San Francisco has all the time been an arbiter of California tradition, and this was as true a century in the past as it’s in the present day. It’s dwelling to its personal specialty delicacies in addition to a novel number of sourdough bread, the place the place steam beer was born, and its proximity to the Pacific Ocean has given San Francisco a well-earned fame as a spot the place scrumptious seafood can all the time be had, some fairly particular to the area, equivalent to Dungeness crab.
California itself is an enormous agricultural state that gives the remainder of the nation with recent greens and fruit, and naturally it’s America’s largest producer of wine. What’s much less identified is that San Francisco performed an vital position in selling the export of meals by canning in an period when it was not attainable to refrigerate vans and trains.
Canning and the preservation of meals is one thing we take with no consideration now, and canned meals are sometimes thought to be inferior to recent. However this was not all the time the case. The historical past of meals preservation in tin cans or mason jars goes again all to the way in which to 1795 when the French military, on the behest of Napoleon himself, supplied a reward to anybody who might give you a technique of preserving meals on lengthy navy marches and campaigns. An inventor got here ahead named Nicolas Appert who steered sealing meals in metallic containers after which pasteurizing them by elevating the temperature of the sealed meals excessive sufficient to kill any microorganisms inside. The system labored and was confirmed on a check with the French navy in 1806. Appert walked away with the prize in 1810.
By the early 1820s, canning had taken maintain in New York and in California, with Robert Ayars establishing the primary American canning manufacturing unit in Manhattan in 1812. By 1888, double seams had been invented by Max Ams, creating the trendy, hermetic seal that we all know in canned meals merchandise in the present day. That is the type of can with a cylindrical physique made with anodized metal, with the 2 ends connected utilizing a double seam. The sealed can thus didn’t must be soldered, which was usually a supply of contamination and lead poisoning.
Although canning was utilized by numerous militaries all through the 1800s, that was completed extra out of necessity than as a result of the meals tasted higher, and it took some time for the notion of canned meals on the market in neighborhood grocery tales to take maintain. It was not till later within the nineteenth century that it got here into basic use by the general public, particularly in California the place recent greens and fruit have been accessible 12 months spherical. Cooks on the West Coast typically regarded canned merchandise as inferior to recent produce, however this started to alter in 1916 when a San Francisco socialite and chef grew to become an outspoken advocate of canning as a technique of accelerating the number of meals accessible in on a regular basis eating.

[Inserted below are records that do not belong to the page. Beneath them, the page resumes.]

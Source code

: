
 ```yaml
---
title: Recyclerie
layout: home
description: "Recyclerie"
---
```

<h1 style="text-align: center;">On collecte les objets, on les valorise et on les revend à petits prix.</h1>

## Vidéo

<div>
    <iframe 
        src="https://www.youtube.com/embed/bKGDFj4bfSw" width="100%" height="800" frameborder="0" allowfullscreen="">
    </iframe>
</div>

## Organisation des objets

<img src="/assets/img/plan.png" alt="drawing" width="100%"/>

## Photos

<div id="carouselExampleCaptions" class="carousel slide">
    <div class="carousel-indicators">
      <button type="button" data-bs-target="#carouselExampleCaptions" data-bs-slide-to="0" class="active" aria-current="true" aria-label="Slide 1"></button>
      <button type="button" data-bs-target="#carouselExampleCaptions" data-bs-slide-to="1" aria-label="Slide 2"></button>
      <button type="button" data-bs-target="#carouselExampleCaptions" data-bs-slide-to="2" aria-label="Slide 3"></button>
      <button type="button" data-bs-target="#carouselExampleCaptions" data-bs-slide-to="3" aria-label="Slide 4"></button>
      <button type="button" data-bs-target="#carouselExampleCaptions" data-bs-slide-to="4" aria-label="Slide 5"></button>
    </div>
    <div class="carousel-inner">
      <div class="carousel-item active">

Sarah M. Williamson was a rich San Francisco single girl, born in 1878. By her mid-thirties she had a large circle of pals stretching throughout the continent; she knew each vital household West of the Mississippi. As such, her views have been influential.
“Why ban canned merchandise?” she wrote in 1916. “Particularly on this state, the place probably the most scrumptious fruits, greens and meats are available in cans? Great dishes could be concocted from cans,” she added. “Individuals who haven’t experimented with canned items, or who take into account them unwholesome make an infinite mistake. Most glorious meals could be gotten up from cans. With canned peas, beans (string) and asparagus, one could make an ideal salad, and the sliced canned tomatoes are additionally nice in salads. A can of oxtail soup used for gravy inventory metamorphoses a second day reduce of meat right into a stew or fancy roast that an epicure would get pleasure from.”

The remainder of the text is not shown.